Moharam continued to live in Kansas City and may have stayed under the radar had he not begun to show up at Chiefs football games dressed as a Native American caricature and calling himself “Helmet Man.” This earned him some local notoriety, but after the terrorist attacks on September 11, 2001, his second wife publicly revealed he’d been in the witness protection program. (She did this because of her unfounded belief that he was involved in the attacks.) The Chiefs asked him to stop coming to their games as Helmet Man out of concern that he was still in danger and someone could target him during the games.
Moharam’s story is unique, but Bill Moushey, a professor of journalism at Point Park University in Pittsburgh, suspects there are many more people in the witness protection program who break the rules without the U.S. marshals finding out. Moushey was a 1997 Pulitzer finalist for his reporting in the Pittsburgh Post-Gazette about problems and risks within the witness protection program. He has interviewed dozens of protected witnesses, many of whom continued to associate with people from their old life or make money through illegal activities even after joining the program.
“Unless somebody gets arrested or has some kind of involvement with the law in some public way, [marshals] normally try to just not pay attention to [it],” he tells A&E Real Crime.
After Salvatore “Sammy the Bull” Gravano of the Gambino crime family testified against John Gotti, WITSEC relocated him to Phoenix. But Moushey says his location became common knowledge, and he soon started trafficking ecstasy with a white supremacist gang.
Authorities eventually prosecuted Gravano and sent him back to prison (he’s since been released), but less prominent witnesses who break the rules may go unnoticed. Moushey says most of the protected witnesses he’s talked to are unhappy with their new jobs, and this can make it easier for them to go back to illegal ways of making money.

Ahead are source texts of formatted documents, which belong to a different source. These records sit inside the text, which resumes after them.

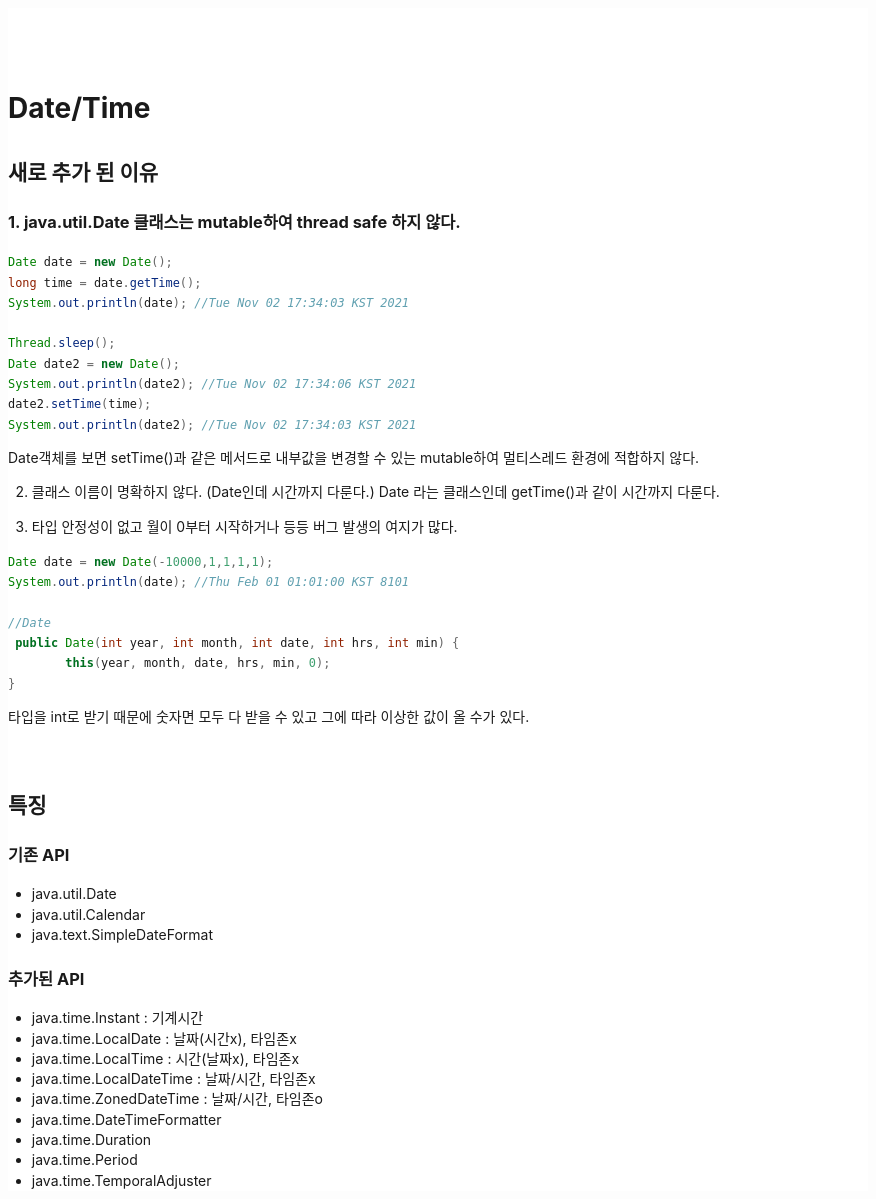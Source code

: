 <br><br>

# Date/Time

## 새로 추가 된 이유
### 1. java.util.Date 클래스는 mutable하여 thread safe 하지 않다.
```java
Date date = new Date();
long time = date.getTime();
System.out.println(date); //Tue Nov 02 17:34:03 KST 2021

Thread.sleep();
Date date2 = new Date();
System.out.println(date2); //Tue Nov 02 17:34:06 KST 2021
date2.setTime(time); 
System.out.println(date2); //Tue Nov 02 17:34:03 KST 2021
```
Date객체를 보면 setTime()과 같은 메서드로 내부값을 변경할 수 있는 mutable하여 멀티스레드 환경에 적합하지 않다.

2. 클래스 이름이 명확하지 않다. (Date인데 시간까지 다룬다.)
Date 라는 클래스인데 getTime()과 같이 시간까지 다룬다.

3. 타입 안정성이 없고 월이 0부터 시작하거나 등등 버그 발생의 여지가 많다.
```java
Date date = new Date(-10000,1,1,1,1);
System.out.println(date); //Thu Feb 01 01:01:00 KST 8101

//Date
 public Date(int year, int month, int date, int hrs, int min) {
        this(year, month, date, hrs, min, 0);
}
```
타입을 int로 받기 때문에 숫자면 모두 다 받을 수 있고 그에 따라 이상한 값이 올 수가 있다.

<br>

## 특징
### 기존 API
- java.util.Date
- java.util.Calendar
- java.text.SimpleDateFormat

### 추가된 API
- java.time.Instant : 기계시간
- java.time.LocalDate : 날짜(시간x), 타임존x
- java.time.LocalTime : 시간(날짜x), 타임존x
- java.time.LocalDateTime : 날짜/시간, 타임존x
- java.time.ZonedDateTime : 날짜/시간, 타임존o
- java.time.DateTimeFormatter 
- java.time.Duration
- java.time.Period
- java.time.TemporalAdjuster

For some, fear is a constant companion. Emad Salem, his wife and two children went into federal witness protection in the mid-1990s after he served as an undercover FBI asset who helped thwart terrorists planning an ambitious, multi-site attack in New York City.
Once in protection, Salem told A&E Real Crime, he lived in stress, exhaustion and fear, always looking over his shoulder, checking the rearview mirror and making unexpected turns to thwart anyone who may be following them. Salem says he amped up their home security with firearms, cameras and infrared sensors; he made sure his bed always faced the doorway. He excelled in martial arts and sometimes wore disguises when out in public.
In one stretch, the family had to move at least seven times in eight years, says Salem—once when one of the kids accidentally broke cover and once when a van tried to mow him down outside his place of work. Each time, they’d be forced to pack up their lives in hours, flown via private jet to a safe house in an undisclosed location and kept under lock and camera surveillance until their old identities were scrubbed and new ones created.
In each locale, Salem says, he started a new career to minimize the chance of being recognized. His jobs ranged widely, including tree trimmer, hotel manager, jewelry salesman, massage therapist, roofer and scuba diving instructor. In the meantime, he continued to do occasional work for the FBI, conducting training sessions for agents on how to work undercover with terrorists. He has since come out of the program.